The often ignominious portrayals of Malinche, like the fixation on human sacrifice, demonstrate the pervasive legacy of Eurocentric approaches to the study of Mesoamerican cultures. Eurocentric approaches have painted Mesoamerican societies as ‘satanic’ and ‘savage’. In so doing, they have distorted entire societies which can, and should, be understood with much more complexity, and in a much more even-handed manner. Stripping away the Eurocentric baggage allows the student of Mesoamerican history and cultures to see them in such a light.
Works Cited
Carrasco, David.
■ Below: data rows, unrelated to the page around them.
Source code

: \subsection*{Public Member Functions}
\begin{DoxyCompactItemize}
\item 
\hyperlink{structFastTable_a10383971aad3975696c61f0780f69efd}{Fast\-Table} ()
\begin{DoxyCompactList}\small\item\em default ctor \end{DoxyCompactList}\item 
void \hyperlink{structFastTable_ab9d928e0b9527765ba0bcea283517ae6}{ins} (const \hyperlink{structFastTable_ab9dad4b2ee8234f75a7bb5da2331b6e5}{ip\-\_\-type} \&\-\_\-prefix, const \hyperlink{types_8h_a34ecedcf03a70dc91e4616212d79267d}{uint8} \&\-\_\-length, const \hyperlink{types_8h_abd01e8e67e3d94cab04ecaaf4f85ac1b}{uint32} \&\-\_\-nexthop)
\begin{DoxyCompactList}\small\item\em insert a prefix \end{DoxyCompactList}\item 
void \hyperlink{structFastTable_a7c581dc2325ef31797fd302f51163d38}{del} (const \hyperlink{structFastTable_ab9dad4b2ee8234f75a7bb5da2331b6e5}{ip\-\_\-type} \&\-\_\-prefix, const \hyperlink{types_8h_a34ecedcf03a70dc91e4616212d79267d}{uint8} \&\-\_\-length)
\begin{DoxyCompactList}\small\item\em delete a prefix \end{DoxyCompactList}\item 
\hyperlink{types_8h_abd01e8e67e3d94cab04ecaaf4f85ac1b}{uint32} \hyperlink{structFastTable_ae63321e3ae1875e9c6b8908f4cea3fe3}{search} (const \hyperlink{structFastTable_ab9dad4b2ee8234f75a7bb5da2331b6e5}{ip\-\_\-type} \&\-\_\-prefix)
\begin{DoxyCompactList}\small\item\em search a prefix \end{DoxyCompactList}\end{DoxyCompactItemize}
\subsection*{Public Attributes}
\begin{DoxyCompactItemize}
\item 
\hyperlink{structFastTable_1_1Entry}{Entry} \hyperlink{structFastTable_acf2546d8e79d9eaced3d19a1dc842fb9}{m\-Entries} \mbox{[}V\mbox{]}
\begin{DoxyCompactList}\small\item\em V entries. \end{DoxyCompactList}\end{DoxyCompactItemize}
Religions of Mesoamerica: Cosmovision and Ceremonial Centers. Prospect Heights, IL: Waveland Press, 1990. Print.
Cypess, Sandra M. La Malinche in Mexican Literature: From History to Myth. 1991. Austin, TX: University of Texas Press, 2000. Print.
Graulich, Michel. “Double Immolations in Ancient Mexican Sacrificial Ritual.” History of Religions 27.4 (1988): 393-404. Web. 15 Feb. 2009.
Menchaca, Martha. Recovering History, Constructing Race: The Indian, Black, and White Roots of Mexican Americans. Austin, TX: University of Texas Press, 2001. Print.
Portilla, Miguel. Aztec Thought and Culture: A Study of the Ancient Nahuatl Mind. Trans. Jack Emory Davis. Norman, OK: University of Oklahoma Press, 1963. Print.
Rabasa, José. Tell Me the Story of How I Conquered You: Elsewheres and Ethnosuicide in the Colonial Mesoamerican World. Austin, TX: University of Texas Press, 2011. Print.
Read, Kay A., and Jason J. Gonzalez. Mesoamerican Mythology: A Guide to the Gods, Heroes, Rituals, and Beliefs of Mexico and Central America. New York: Oxford, 2000. Print.